§ YOUR ASSIGNMENT
When you transcribe the lines below, keep every word the same and leave the pictures behind.

§ INPUT FOR THIS TASK
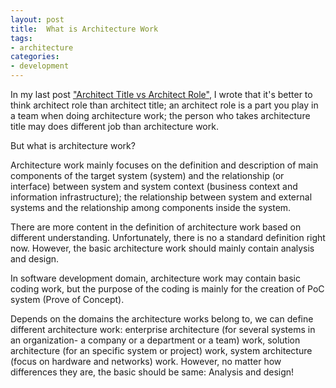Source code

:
 ```yaml
---
layout: post
title:  What is Architecture Work
tags: 
- architecture
categories:
- development
---
```



In my last post ["Architect Title vs Architect Role"](http://kunxuj.github.io/architect-title-vs-role/), I wrote that  it's better to think architect role than architect title;  an architect role is a part you play in a team when doing architecture work; the person who takes architecture title may does different job than architecture work.

But what is architecture work? 

Architecture work mainly focuses on the definition and description of main components of the target system (system) and the relationship (or interface) between system and system context (business context and information infrastructure); the relationship between system and external systems and the relationship among components inside the system.  

There are more content in the definition of architecture work based on different understanding. Unfortunately, there is no a standard definition right now. However, the basic architecture work should mainly contain analysis and design. 

In software development domain, architecture work may contain basic coding work, but the purpose of the coding is mainly for the creation of PoC system (Prove of Concept). 

Depends on the domains the architecture works belong to, we can define different architecture work: enterprise architecture (for several systems in an organization- a company or a department or a team) work, solution architecture (for an specific system or project)  work, system architecture (focus on hardware and networks) work. However, no matter how differences they are, the basic should be same: Analysis and design! 





  


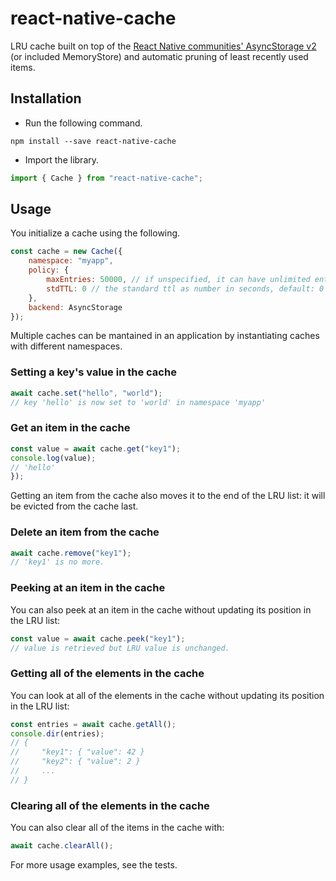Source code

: # react-native-cache

LRU cache built on top of the [React Native communities' AsyncStorage v2](https://github.com/react-native-community/async-storage/tree/master) (or included MemoryStore) and automatic pruning of least recently used items.

## Installation

*   Run the following command.

```shell
npm install --save react-native-cache
```

*   Import the library.

```javascript
import { Cache } from "react-native-cache";
```

## Usage

You initialize a cache using the following.

```javascript
const cache = new Cache({
    namespace: "myapp",
    policy: {
        maxEntries: 50000, // if unspecified, it can have unlimited entries
        stdTTL: 0 // the standard ttl as number in seconds, default: 0 (unlimited)
    },
    backend: AsyncStorage
});
```

Multiple caches can be mantained in an application by instantiating caches with different namespaces.

### Setting a key's value in the cache

```javascript
await cache.set("hello", "world");
// key 'hello' is now set to 'world' in namespace 'myapp'
```

### Get an item in the cache

```javascript
const value = await cache.get("key1");
console.log(value);
// 'hello'
});
```

Getting an item from the cache also moves it to the end of the LRU list: it will be evicted from the cache last.

### Delete an item from the cache

```javascript
await cache.remove("key1");
// 'key1' is no more.
```

### Peeking at an item in the cache

You can also peek at an item in the cache without updating its position in the LRU list:

```javascript
const value = await cache.peek("key1");
// value is retrieved but LRU value is unchanged.
```

### Getting all of the elements in the cache

You can look at all of the elements in the cache without updating its position in the LRU list:

```javascript
const entries = await cache.getAll();
console.dir(entries);
// {
//     "key1": { "value": 42 }
//     "key2": { "value": 2 }
//     ...
// }
```

### Clearing all of the elements in the cache

You can also clear all of the items in the cache with:

```javascript
await cache.clearAll();
```

For more usage examples, see the tests.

§ RESULT BELOW
Source code

:
 ```yaml
---
layout: post
title:  What is Architecture Work
tags: 
- architecture
categories:
- development
---
```



In my last post ["Architect Title vs Architect Role"](http://kunxuj.github.io/architect-title-vs-role/), I wrote that  it's better to think architect role than architect title;  an architect role is a part you play in a team when doing architecture work; the person who takes architecture title may does different job than architecture work.

But what is architecture work? 

Architecture work mainly focuses on the definition and description of main components of the target system (system) and the relationship (or interface) between system and system context (business context and information infrastructure); the relationship between system and external systems and the relationship among components inside the system.  

There are more content in the definition of architecture work based on different understanding. Unfortunately, there is no a standard definition right now. However, the basic architecture work should mainly contain analysis and design. 

In software development domain, architecture work may contain basic coding work, but the purpose of the coding is mainly for the creation of PoC system (Prove of Concept). 

Depends on the domains the architecture works belong to, we can define different architecture work: enterprise architecture (for several systems in an organization- a company or a department or a team) work, solution architecture (for an specific system or project)  work, system architecture (focus on hardware and networks) work. However, no matter how differences they are, the basic should be same: Analysis and design! 





  


Source code

: # react-native-cache

LRU cache built on top of the [React Native communities' AsyncStorage v2](https://github.com/react-native-community/async-storage/tree/master) (or included MemoryStore) and automatic pruning of least recently used items.

## Installation

*   Run the following command.

```shell
npm install --save react-native-cache
```

*   Import the library.

```javascript
import { Cache } from "react-native-cache";
```

## Usage

You initialize a cache using the following.

```javascript
const cache = new Cache({
    namespace: "myapp",
    policy: {
        maxEntries: 50000, // if unspecified, it can have unlimited entries
        stdTTL: 0 // the standard ttl as number in seconds, default: 0 (unlimited)
    },
    backend: AsyncStorage
});
```

Multiple caches can be mantained in an application by instantiating caches with different namespaces.

### Setting a key's value in the cache

```javascript
await cache.set("hello", "world");
// key 'hello' is now set to 'world' in namespace 'myapp'
```

### Get an item in the cache

```javascript
const value = await cache.get("key1");
console.log(value);
// 'hello'
});
```

Getting an item from the cache also moves it to the end of the LRU list: it will be evicted from the cache last.

### Delete an item from the cache

```javascript
await cache.remove("key1");
// 'key1' is no more.
```

### Peeking at an item in the cache

You can also peek at an item in the cache without updating its position in the LRU list:

```javascript
const value = await cache.peek("key1");
// value is retrieved but LRU value is unchanged.
```

### Getting all of the elements in the cache

You can look at all of the elements in the cache without updating its position in the LRU list:

```javascript
const entries = await cache.getAll();
console.dir(entries);
// {
//     "key1": { "value": 42 }
//     "key2": { "value": 2 }
//     ...
// }
```

### Clearing all of the elements in the cache

You can also clear all of the items in the cache with:

```javascript
await cache.clearAll();
```

For more usage examples, see the tests.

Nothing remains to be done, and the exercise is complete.